A most unfortunate caveat to using a Windows-based computer is program bloat. It goes by many names, free software, crapware, bloatware, pre-loads. It’s any software that either comes already installed on your machine when you buy it, or gets installed along with other programs. Most (all?) of the time, these are unwanted additions to your system that take up space, may intrude on browsers, and generally clutter up your start menu.
TechRepublic’s Michael Kassner sees these programs as a nuisance, and so do many others. He’s written up a little guide with some suggested programs to help with, as the article states, “getting rid of crapware.”
The easiest solution is to simply buy a bloat-free computer. More and more PC makers are offering systems with no trial or additional programs included outside the basic system programs. Alternatively, you can simply build your own system and not have to worry about it, though of course most of us rely on laptops these days – making self-build machines less of an option.

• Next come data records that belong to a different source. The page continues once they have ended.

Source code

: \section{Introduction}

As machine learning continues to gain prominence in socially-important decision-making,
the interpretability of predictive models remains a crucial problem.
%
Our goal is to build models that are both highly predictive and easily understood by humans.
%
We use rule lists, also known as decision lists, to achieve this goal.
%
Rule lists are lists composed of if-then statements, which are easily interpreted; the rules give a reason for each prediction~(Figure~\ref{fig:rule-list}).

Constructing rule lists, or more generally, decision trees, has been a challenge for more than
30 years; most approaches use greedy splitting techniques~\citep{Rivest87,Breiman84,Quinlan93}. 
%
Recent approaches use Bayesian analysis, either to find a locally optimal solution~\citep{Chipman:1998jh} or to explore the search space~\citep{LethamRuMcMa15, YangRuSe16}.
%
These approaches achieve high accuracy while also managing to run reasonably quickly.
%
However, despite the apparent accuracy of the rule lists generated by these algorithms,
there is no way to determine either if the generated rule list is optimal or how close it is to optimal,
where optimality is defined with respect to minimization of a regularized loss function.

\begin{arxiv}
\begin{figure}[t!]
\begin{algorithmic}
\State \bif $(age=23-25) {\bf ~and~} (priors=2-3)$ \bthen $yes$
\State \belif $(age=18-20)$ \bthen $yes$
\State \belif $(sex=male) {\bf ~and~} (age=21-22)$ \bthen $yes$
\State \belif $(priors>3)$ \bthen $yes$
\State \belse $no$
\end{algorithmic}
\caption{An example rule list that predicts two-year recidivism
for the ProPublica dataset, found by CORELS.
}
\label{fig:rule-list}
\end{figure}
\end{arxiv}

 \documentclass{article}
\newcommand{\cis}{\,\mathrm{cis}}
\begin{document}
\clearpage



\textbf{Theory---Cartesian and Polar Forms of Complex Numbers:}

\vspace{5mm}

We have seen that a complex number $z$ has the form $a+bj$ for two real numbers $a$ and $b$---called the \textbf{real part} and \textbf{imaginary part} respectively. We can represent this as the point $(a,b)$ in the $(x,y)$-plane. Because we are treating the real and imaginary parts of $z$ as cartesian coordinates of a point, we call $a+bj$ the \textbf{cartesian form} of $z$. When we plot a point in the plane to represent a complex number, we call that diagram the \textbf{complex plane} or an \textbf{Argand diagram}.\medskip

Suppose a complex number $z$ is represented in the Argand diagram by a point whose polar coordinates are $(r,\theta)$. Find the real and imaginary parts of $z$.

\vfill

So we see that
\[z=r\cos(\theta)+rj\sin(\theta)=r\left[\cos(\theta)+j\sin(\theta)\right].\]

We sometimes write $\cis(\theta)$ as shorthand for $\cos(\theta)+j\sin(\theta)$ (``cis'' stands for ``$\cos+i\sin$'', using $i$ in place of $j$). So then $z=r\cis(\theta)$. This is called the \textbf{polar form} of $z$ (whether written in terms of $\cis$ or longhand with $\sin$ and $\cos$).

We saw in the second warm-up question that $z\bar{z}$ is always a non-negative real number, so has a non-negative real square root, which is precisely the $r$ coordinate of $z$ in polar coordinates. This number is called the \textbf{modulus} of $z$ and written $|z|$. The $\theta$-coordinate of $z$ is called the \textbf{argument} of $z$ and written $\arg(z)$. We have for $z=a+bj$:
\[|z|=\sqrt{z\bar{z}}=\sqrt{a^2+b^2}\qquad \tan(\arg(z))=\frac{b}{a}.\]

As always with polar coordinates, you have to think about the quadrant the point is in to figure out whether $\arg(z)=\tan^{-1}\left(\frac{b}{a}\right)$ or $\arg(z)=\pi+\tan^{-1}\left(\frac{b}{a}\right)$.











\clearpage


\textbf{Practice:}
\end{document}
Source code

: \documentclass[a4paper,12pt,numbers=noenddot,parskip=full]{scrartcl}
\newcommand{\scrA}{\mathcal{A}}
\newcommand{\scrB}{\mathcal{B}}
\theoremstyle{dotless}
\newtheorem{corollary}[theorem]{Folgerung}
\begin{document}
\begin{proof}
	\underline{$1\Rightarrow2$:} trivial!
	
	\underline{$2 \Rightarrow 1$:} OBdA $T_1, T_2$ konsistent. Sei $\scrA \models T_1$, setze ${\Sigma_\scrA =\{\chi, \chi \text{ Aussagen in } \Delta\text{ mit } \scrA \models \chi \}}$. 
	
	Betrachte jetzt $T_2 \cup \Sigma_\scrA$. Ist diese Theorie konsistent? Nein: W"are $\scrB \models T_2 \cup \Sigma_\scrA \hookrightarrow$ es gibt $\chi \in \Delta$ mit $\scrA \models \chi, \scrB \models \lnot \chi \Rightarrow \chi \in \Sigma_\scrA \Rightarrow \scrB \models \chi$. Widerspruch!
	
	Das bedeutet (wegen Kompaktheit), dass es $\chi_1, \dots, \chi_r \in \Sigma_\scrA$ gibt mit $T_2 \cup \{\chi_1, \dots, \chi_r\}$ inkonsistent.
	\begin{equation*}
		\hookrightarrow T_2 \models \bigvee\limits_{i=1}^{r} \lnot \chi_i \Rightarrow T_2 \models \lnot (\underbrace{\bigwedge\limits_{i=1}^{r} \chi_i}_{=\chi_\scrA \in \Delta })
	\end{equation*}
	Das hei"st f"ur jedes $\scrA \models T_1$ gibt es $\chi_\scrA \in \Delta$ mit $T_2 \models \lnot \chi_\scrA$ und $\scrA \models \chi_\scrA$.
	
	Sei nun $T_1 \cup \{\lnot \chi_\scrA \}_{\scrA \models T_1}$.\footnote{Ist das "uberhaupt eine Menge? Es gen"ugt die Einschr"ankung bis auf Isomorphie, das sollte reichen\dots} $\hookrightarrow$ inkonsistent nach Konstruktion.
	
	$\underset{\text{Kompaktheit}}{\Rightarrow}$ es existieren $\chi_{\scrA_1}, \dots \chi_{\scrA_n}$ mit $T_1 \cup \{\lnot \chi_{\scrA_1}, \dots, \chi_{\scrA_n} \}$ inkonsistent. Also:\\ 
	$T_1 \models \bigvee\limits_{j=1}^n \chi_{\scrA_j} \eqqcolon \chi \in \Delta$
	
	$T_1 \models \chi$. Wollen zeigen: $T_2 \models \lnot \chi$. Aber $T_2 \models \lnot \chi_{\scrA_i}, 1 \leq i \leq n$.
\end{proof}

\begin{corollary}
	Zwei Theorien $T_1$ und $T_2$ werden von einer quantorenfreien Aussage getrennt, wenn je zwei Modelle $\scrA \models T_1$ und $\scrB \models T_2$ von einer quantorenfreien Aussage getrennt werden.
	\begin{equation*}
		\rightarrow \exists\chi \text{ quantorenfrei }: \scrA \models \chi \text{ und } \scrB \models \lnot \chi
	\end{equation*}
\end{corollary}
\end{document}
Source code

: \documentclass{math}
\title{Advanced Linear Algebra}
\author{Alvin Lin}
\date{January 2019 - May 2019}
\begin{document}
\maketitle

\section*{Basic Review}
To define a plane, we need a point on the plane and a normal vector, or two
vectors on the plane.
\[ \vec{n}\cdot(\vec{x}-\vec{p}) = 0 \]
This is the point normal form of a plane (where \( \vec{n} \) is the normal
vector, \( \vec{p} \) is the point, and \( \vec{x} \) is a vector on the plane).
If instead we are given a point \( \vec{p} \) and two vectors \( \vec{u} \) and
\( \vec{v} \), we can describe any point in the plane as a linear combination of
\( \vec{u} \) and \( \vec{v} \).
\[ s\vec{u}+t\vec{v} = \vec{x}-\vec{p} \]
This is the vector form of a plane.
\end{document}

This approach only covers bloatware that comes with a pre-loaded on a system, and doesn’t account for programs bundled with other software (ever discovered the Ask Toolbar has been added to your browser? It came with another piece of software.). Vigilance is also required; when installing any piece of software, make sure to watch for the “would you like to also install _____?” Always uncheck the box.
Kassner also suggests some free programs to help de-bloat your PC. Autoruns is a great tool to show what programs are set to start with your computer, as many bloatware do. And of course there is the aptly-named PC DeCrapifier, which scans your computer for all 3rd party software, and allows you to remove them. Finally there’s WinPatrol, which Kassner recommends highly due to its useful ability to reference what is bloatware and what isn’t from a large database.